#### LISTED ENTRIES ####
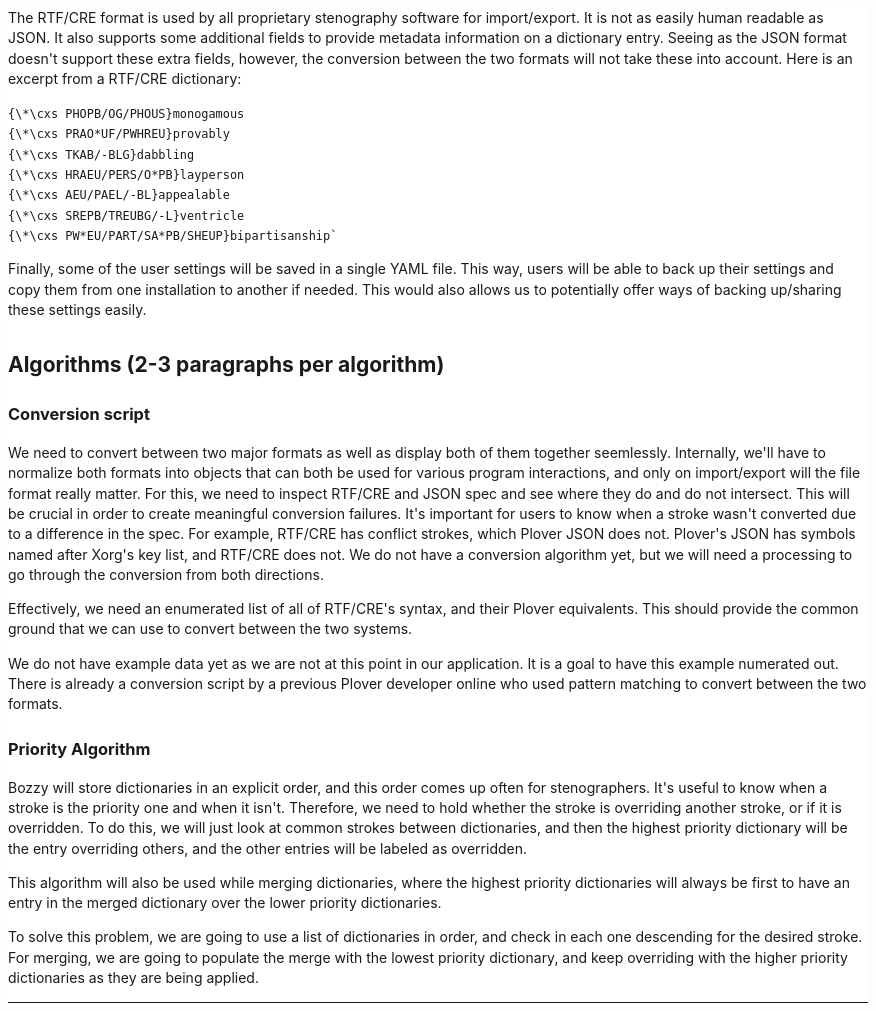 The RTF/CRE format is used by all proprietary stenography software for import/export. It is not as easily human readable as JSON. It also supports some additional fields to provide metadata information on a dictionary entry. Seeing as the JSON format doesn't support these extra fields, however, the conversion between the two formats will not take these into account. Here is an excerpt from a RTF/CRE dictionary:

```rtf
{\*\cxs PHOPB/OG/PHOUS}monogamous
{\*\cxs PRAO*UF/PWHREU}provably
{\*\cxs TKAB/-BLG}dabbling
{\*\cxs HRAEU/PERS/O*PB}layperson
{\*\cxs AEU/PAEL/-BL}appealable
{\*\cxs SREPB/TREUBG/-L}ventricle
{\*\cxs PW*EU/PART/SA*PB/SHEUP}bipartisanship`
```

Finally, some of the user settings will be saved in a single YAML file. This way, users will be able to back up their settings and copy them from one installation to another if needed. This would also allows us to potentially offer ways of backing up/sharing these settings easily.

## Algorithms (2-3 paragraphs per algorithm)

### Conversion script

We need to convert between two major formats as well as display both of them together seemlessly. Internally, we'll have to normalize both formats into objects that can both be used for various program interactions, and only on import/export will the file format really matter. For this, we need to inspect RTF/CRE and JSON spec and see where they do and do not intersect. This will be crucial in order to create meaningful conversion failures. It's important for users to know when a stroke wasn't converted due to a difference in the spec. For example, RTF/CRE has conflict strokes, which Plover JSON does not. Plover's JSON has symbols named after Xorg's key list, and RTF/CRE does not. We do not have a conversion algorithm yet, but we will need a processing to go through the conversion from both directions.

Effectively, we need an enumerated list of all of RTF/CRE's syntax, and their Plover equivalents. This should provide the common ground that we can use to convert between the two systems.

We do not have example data yet as we are not at this point in our application. It is a goal to have this example numerated out. There is already a conversion script by a previous Plover developer online who used pattern matching to convert between the two formats.

### Priority Algorithm

Bozzy will store dictionaries in an explicit order, and this order comes up often for stenographers. It's useful to know when a stroke is the priority one and when it isn't. Therefore, we need to hold whether the stroke is overriding another stroke, or if it is overridden. To do this, we will just look at common strokes between dictionaries, and then the highest priority dictionary will be the entry overriding others, and the other entries will be labeled as overridden.

This algorithm will also be used while merging dictionaries, where the highest priority dictionaries will always be first to have an entry in the merged dictionary over the lower priority dictionaries.

To solve this problem, we are going to use a list of dictionaries in order, and check in each one descending for the desired stroke. For merging, we are going to populate the merge with the lowest priority dictionary, and keep overriding with the higher priority dictionaries as they are being applied.


--------------------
####
▶ [WORK ITEM]
Could you reproduce all of the data above exactly and skip any image?

▶ [RESPONSE TO THIS EXERCISE]
 The RTF/CRE format is used by all proprietary stenography software for import/export. It is not as easily human readable as JSON. It also supports some additional fields to provide metadata information on a dictionary entry. Seeing as the JSON format doesn't support these extra fields, however, the conversion between the two formats will not take these into account. Here is an excerpt from a RTF/CRE dictionary:

```rtf
{\*\cxs PHOPB/OG/PHOUS}monogamous
{\*\cxs PRAO*UF/PWHREU}provably
{\*\cxs TKAB/-BLG}dabbling
{\*\cxs HRAEU/PERS/O*PB}layperson
{\*\cxs AEU/PAEL/-BL}appealable
{\*\cxs SREPB/TREUBG/-L}ventricle
{\*\cxs PW*EU/PART/SA*PB/SHEUP}bipartisanship`
```

Finally, some of the user settings will be saved in a single YAML file. This way, users will be able to back up their settings and copy them from one installation to another if needed. This would also allows us to potentially offer ways of backing up/sharing these settings easily.

## Algorithms (2-3 paragraphs per algorithm)

### Conversion script

We need to convert between two major formats as well as display both of them together seemlessly. Internally, we'll have to normalize both formats into objects that can both be used for various program interactions, and only on import/export will the file format really matter. For this, we need to inspect RTF/CRE and JSON spec and see where they do and do not intersect. This will be crucial in order to create meaningful conversion failures. It's important for users to know when a stroke wasn't converted due to a difference in the spec. For example, RTF/CRE has conflict strokes, which Plover JSON does not. Plover's JSON has symbols named after Xorg's key list, and RTF/CRE does not. We do not have a conversion algorithm yet, but we will need a processing to go through the conversion from both directions.

Effectively, we need an enumerated list of all of RTF/CRE's syntax, and their Plover equivalents. This should provide the common ground that we can use to convert between the two systems.

We do not have example data yet as we are not at this point in our application. It is a goal to have this example numerated out. There is already a conversion script by a previous Plover developer online who used pattern matching to convert between the two formats.

### Priority Algorithm

Bozzy will store dictionaries in an explicit order, and this order comes up often for stenographers. It's useful to know when a stroke is the priority one and when it isn't. Therefore, we need to hold whether the stroke is overriding another stroke, or if it is overridden. To do this, we will just look at common strokes between dictionaries, and then the highest priority dictionary will be the entry overriding others, and the other entries will be labeled as overridden.

This algorithm will also be used while merging dictionaries, where the highest priority dictionaries will always be first to have an entry in the merged dictionary over the lower priority dictionaries.

To solve this problem, we are going to use a list of dictionaries in order, and check in each one descending for the desired stroke. For merging, we are going to populate the merge with the lowest priority dictionary, and keep overriding with the higher priority dictionaries as they are being applied.


--------------------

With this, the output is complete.